Firearms|500 Round Update

By Drew Bryant
September 28, 2022, theloadoutblog.con

Over the last couple of weeks, I’ve had the opportunity to spend more time behind the wheel of the Athena. During that time I was able to get more familiar with the nuance and personality of this supercar pistol. This time allowed me to put the Athena through its proper racing paces. As I articulated previously, the Athena is a supercar/race pistol. The Athena wants to go fast. The team over at Atlas Gunworks has designed and built this pistol from the ground up to be a fast, agile, and responsive pistol. Able to blaze during the straightaway, hug the curves during tight corners, and accelerate down the straightaway with its monster engine. This gun is meant to be driven fast. “If your not first, your last,” as Rick Bobby once said in Talladega Nights.

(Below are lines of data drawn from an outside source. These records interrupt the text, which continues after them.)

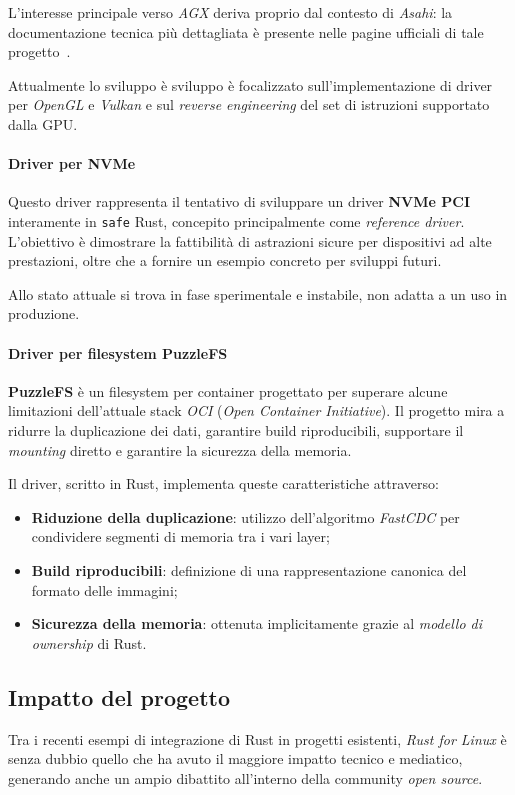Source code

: L'interesse principale verso \textit{AGX} deriva proprio dal contesto di \textit{Asahi}: la documentazione tecnica più dettagliata è presente
nelle pagine ufficiali di tale progetto~\cite{asahi}.

Attualmente lo sviluppo è sviluppo è focalizzato sull'implementazione di driver per \textit{OpenGL} e \textit{Vulkan} e sul \textit{reverse engineering} del set di istruzioni 
supportato dalla GPU.\ 

\paragraph{Driver per NVMe}
Questo driver rappresenta il tentativo di sviluppare un driver \textbf{NVMe PCI} interamente in \texttt{safe} Rust, concepito principalmente come \textit{reference driver}.
L'obiettivo è dimostrare la fattibilità di astrazioni sicure per dispositivi ad alte prestazioni, oltre che a fornire un esempio concreto per sviluppi futuri.

Allo stato attuale si trova in fase sperimentale e instabile, non adatta a un uso in produzione.

\paragraph{Driver per filesystem PuzzleFS}
\textbf{PuzzleFS} è un filesystem per container progettato per superare alcune limitazioni dell'attuale stack \textit{OCI} (\textit{Open Container Initiative}).
Il progetto mira a ridurre la duplicazione dei dati, garantire build riproducibili, supportare il \textit{mounting} diretto e garantire la sicurezza della memoria.

Il driver, scritto in Rust, implementa queste caratteristiche attraverso:
\begin{itemize}
    \item \textbf{Riduzione della duplicazione}: utilizzo dell'algoritmo \textit{FastCDC} per condividere segmenti di memoria tra i vari layer;
    \item \textbf{Build riproducibili}: definizione di una rappresentazione canonica del formato delle immagini;
    \item \textbf{Sicurezza della memoria}: ottenuta implicitamente grazie al \textit{modello di ownership} di Rust.
\end{itemize}

\subsection{Impatto del progetto}
Tra i recenti esempi di integrazione di Rust in progetti esistenti, \textit{Rust for Linux} è senza dubbio quello che ha avuto il maggiore impatto tecnico 
e mediatico, generando anche un ampio dibattito all'interno della community \textit{open source}.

That rule applies here with the Athena.

In this portion of the process, I wanted to test the reliability of the Athena. Reliability is key in a competitive setting. You need to know that your pistol can perform at a high level under an accelerated shooting cycle. The 2011 platform can have reliability issues if appropriate attention to detail is not paid during its fit and finish. For such a well-built and expensive gun as the Athena, I hypothesize that the pistol will be extremely reliable. I also wanted to test my speed and accuracy with the Athena. I wanted to push myself as a shooter to pass my limits. Could I keep up? Or would I crash and burn? Like Icarus whose wax wings melted when he flew too close to the sun. Only time will tell how it will all play out.

To test this theory of reliability I will be taking a page from Aaron Cowan from Sage Dynamics. I decided to do a mini burndown of the Athena. Instead of shooting 500 rounds of ammunition as fast as possible. I will shoot 250 rounds of ammunition as fast as possible. The goal is to push the Athena harder to see if the accelerated rate of fire will induce any type of malfunction. I will also be testing the Athena to see how it handles defensive ammunition after I have completed shooting the burndown.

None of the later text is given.